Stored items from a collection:
---*---

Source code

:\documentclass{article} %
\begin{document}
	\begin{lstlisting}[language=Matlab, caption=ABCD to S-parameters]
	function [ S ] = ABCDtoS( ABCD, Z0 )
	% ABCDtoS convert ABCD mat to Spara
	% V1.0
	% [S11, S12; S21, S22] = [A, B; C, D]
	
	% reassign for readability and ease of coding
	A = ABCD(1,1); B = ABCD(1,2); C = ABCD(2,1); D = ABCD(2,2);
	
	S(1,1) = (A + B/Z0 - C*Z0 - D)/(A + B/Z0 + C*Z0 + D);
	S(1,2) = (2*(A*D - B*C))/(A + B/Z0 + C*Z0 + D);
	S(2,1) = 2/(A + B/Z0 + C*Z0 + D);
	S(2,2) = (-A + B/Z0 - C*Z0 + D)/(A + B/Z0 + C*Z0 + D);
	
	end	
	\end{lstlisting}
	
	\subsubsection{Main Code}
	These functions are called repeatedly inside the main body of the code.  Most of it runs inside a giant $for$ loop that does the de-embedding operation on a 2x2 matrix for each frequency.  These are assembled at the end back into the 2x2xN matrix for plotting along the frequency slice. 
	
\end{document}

---*---

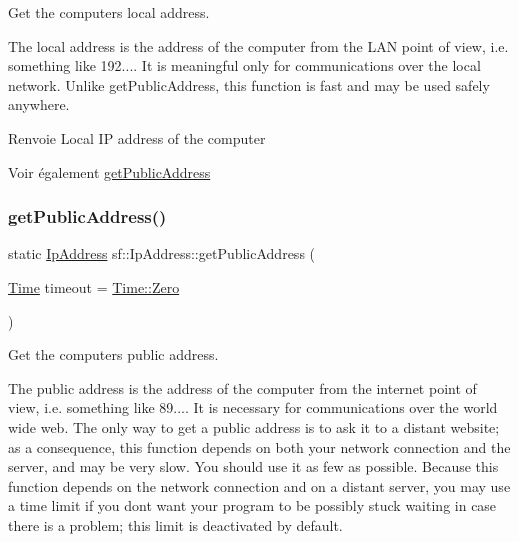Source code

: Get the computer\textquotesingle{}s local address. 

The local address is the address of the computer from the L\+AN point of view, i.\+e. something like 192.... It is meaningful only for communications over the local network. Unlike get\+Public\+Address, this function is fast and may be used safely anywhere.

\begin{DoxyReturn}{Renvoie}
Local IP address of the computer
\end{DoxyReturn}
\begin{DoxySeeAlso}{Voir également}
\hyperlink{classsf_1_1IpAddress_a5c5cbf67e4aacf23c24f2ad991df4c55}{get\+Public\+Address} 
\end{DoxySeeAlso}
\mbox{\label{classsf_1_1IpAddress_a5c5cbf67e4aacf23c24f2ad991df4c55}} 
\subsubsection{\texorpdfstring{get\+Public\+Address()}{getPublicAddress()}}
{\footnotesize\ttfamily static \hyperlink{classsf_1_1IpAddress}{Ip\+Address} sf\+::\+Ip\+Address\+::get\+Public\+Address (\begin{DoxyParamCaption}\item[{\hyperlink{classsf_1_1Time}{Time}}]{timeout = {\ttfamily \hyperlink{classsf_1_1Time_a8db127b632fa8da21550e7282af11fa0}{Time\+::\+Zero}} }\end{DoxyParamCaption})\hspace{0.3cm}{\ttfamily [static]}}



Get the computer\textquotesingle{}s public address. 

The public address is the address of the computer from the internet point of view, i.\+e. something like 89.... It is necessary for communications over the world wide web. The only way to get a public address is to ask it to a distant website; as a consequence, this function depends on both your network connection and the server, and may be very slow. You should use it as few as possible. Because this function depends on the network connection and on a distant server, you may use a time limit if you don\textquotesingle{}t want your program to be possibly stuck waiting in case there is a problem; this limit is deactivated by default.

---*---

All lines in the entries above that include "point" should be found and copied.

The local address is the address of the computer from the L\+AN point of view, i.\+e. something like 192.... It is meaningful only for communications over the local network. Unlike get\+Public\+Address, this function is fast and may be used safely anywhere.
The public address is the address of the computer from the internet point of view, i.\+e. something like 89.... It is necessary for communications over the world wide web. The only way to get a public address is to ask it to a distant website; as a consequence, this function depends on both your network connection and the server, and may be very slow. You should use it as few as possible. Because this function depends on the network connection and on a distant server, you may use a time limit if you don\textquotesingle{}t want your program to be possibly stuck waiting in case there is a problem; this limit is deactivated by default.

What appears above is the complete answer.